Once you reach the line containing "### Are you a member of DIF?" in the entries below, write out that line and each one after it down to the line containing "https://github.com/w3c/vc-test-suite/pull/119", exactly and with nothing added.

____________

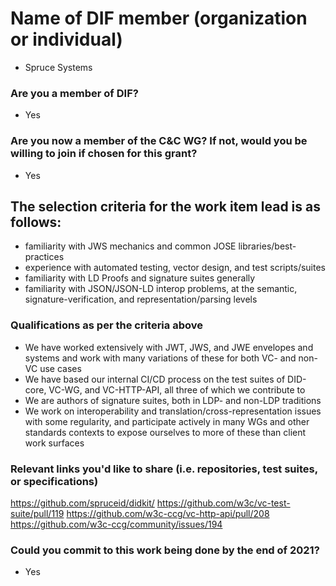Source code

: # Name of DIF member (organization or individual)
* Spruce Systems

### Are you a member of DIF?
* Yes

### Are you now a member of the C&C WG? If not, would you be willing to join if chosen for this grant? 
* Yes

## The selection criteria for the work item lead is as follows:

* familiarity with JWS mechanics and common JOSE libraries/best-practices
* experience with automated testing, vector design, and test scripts/suites
* familiarity with LD Proofs and signature suites generally
* familiarity with JSON/JSON-LD interop problems, at the semantic, signature-verification, and representation/parsing levels

### Qualifications as per the criteria above
* We have worked extensively with JWT, JWS, and JWE envelopes and systems and work with many variations of these for both VC- and non-VC use cases
* We have based our internal CI/CD process on the test suites of DID-core, VC-WG, and VC-HTTP-API, all three of which we contribute to
* We are authors of signature suites, both in LDP- and non-LDP traditions
* We work on interoperability and translation/cross-representation issues with some regularity, and participate actively in many WGs and other standards contexts to expose ourselves to more of these than client work surfaces

### Relevant links you'd like to share (i.e. repositories, test suites, or specifications)
https://github.com/spruceid/didkit/
https://github.com/w3c/vc-test-suite/pull/119
https://github.com/w3c-ccg/vc-http-api/pull/208
https://github.com/w3c-ccg/community/issues/194

### Could you commit to this work being done by the end of 2021?
- Yes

____________

◆ **SOLUTION FOR THIS TASK**
### Are you a member of DIF?
* Yes

### Are you now a member of the C&C WG? If not, would you be willing to join if chosen for this grant? 
* Yes

## The selection criteria for the work item lead is as follows:

* familiarity with JWS mechanics and common JOSE libraries/best-practices
* experience with automated testing, vector design, and test scripts/suites
* familiarity with LD Proofs and signature suites generally
* familiarity with JSON/JSON-LD interop problems, at the semantic, signature-verification, and representation/parsing levels

### Qualifications as per the criteria above
* We have worked extensively with JWT, JWS, and JWE envelopes and systems and work with many variations of these for both VC- and non-VC use cases
* We have based our internal CI/CD process on the test suites of DID-core, VC-WG, and VC-HTTP-API, all three of which we contribute to
* We are authors of signature suites, both in LDP- and non-LDP traditions
* We work on interoperability and translation/cross-representation issues with some regularity, and participate actively in many WGs and other standards contexts to expose ourselves to more of these than client work surfaces

### Relevant links you'd like to share (i.e. repositories, test suites, or specifications)
https://github.com/spruceid/didkit/
https://github.com/w3c/vc-test-suite/pull/119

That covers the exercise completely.